Performance Guide
Fovux v1.0.0 focuses on predictable local performance for long-running YOLO workflows.
Metric streaming
The Studio dashboard now prefers metrics.jsonl written directly by the worker. The HTTP stream no longer re-parses the full history every polling tick. Instead:
- a snapshot is sent on connect
- file changes are watched
- only appended rows are streamed after the snapshot
This keeps steady-state CPU usage low for active dashboards.
Dataset inspection
Large datasets benefit from stable mtimes and cached filesystem metadata.
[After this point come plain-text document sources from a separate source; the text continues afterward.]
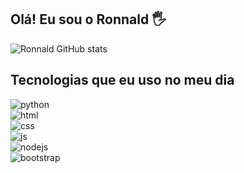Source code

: ## Olá! Eu sou o Ronnald 🖐️

![Ronnald GitHub stats](https://github-readme-stats.vercel.app/api?username=CabideDev&show_icons=true&theme=dracula&count_private=true)

## Tecnologias que eu uso no meu dia

<div style="display: inline_block">
  <img align="center" alt="python" src="https://img.shields.io/badge/python-3670A0?style=for-the-badge&logo=python&logoColor=ffdd54"/>
</div>
<div style="display: inline_block">
  <img align="center" alt="html" src="https://img.shields.io/static/v1?style=for-the-badge&message=HTML5&color=E34F26&logo=HTML5&logoColor=FFFFFF&label="/>
</div>
<div style="display: inline_block">
  <img align="center" alt="css" src="https://img.shields.io/badge/CSS-239120?logo=css3&logoColor=white&style=for-the-badge"/>
</div>
<div style="display: inline_block">
  <img align="center" alt="js" src="https://img.shields.io/badge/JavaScript-F7DF1E?logo=javascript&logoColor=black&style=for-the-badge"/>
</div>
<div style="display: inline_block">
  <img align="center" alt="nodejs" src="https://img.shields.io/badge/Node.js-43853D?logo=node.js&logoColor=white&style=for-the-badge"/>
</div>
<div style="display: inline_block">
  <img align="center" alt="bootstrap" src="https://img.shields.io/badge/Bootstrap-563D7C?logo=bootstrap&logoColor=white&style=for-the-badge"/>
</div><br/>
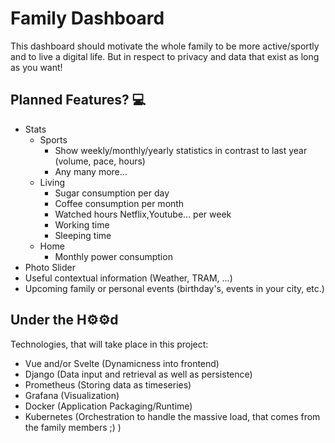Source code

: # Family Dashboard

This dashboard should motivate the whole family to be more active/sportly and to live a digital life. But in respect to privacy and data that exist as long as you want!

## Planned Features? 💻

- Stats
  - Sports
    - Show weekly/monthly/yearly statistics in contrast to last year (volume, pace, hours)
    - Any many more...
  - Living
    - Sugar consumption per day
    - Coffee consumption per month
    - Watched hours Netflix,Youtube... per week
    - Working time
    - Sleeping time
  - Home
    - Monthly power consumption
- Photo Slider
- Useful contextual information (Weather, TRAM, ...)
- Upcoming family or personal events (birthday's, events in your city, etc.)

## Under the H⚙️⚙️d

Technologies, that will take place in this project:
- Vue and/or Svelte (Dynamicness into frontend)
- Django (Data input and retrieval as well as persistence)
- Prometheus (Storing data as timeseries)
- Grafana (Visualization)
- Docker (Application Packaging/Runtime)
- Kubernetes (Orchestration to handle the massive load, that comes from the family members ;) )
When repeatedly inspecting the same dataset:
- keep labels under a consistent root
- avoid rewriting annotation files unnecessarily
- prefer SSD-backed
FOVUX_HOMEfor cache-heavy workflows
Duplicate detection
Perceptual hashing is CPU-bound. For the fastest runs:
- store input images on local disk instead of network storage
- avoid background antivirus scans over the dataset root
- run duplicate scans before opening multiple heavy dashboard sessions
RTSP inference
The RTSP path now uses reconnect backoff and a bounded capture queue. For stable streams:
- keep
CAP_PROP_BUFFERSIZE=1 - prefer streams that report FPS correctly
- write outputs to a fast local disk when recording
Benchmarking
Use benchmark_latency after export or quantization to compare checkpoints in the same environment. Small ONNX and INT8 wins are meaningful only when measured on the target hardware profile.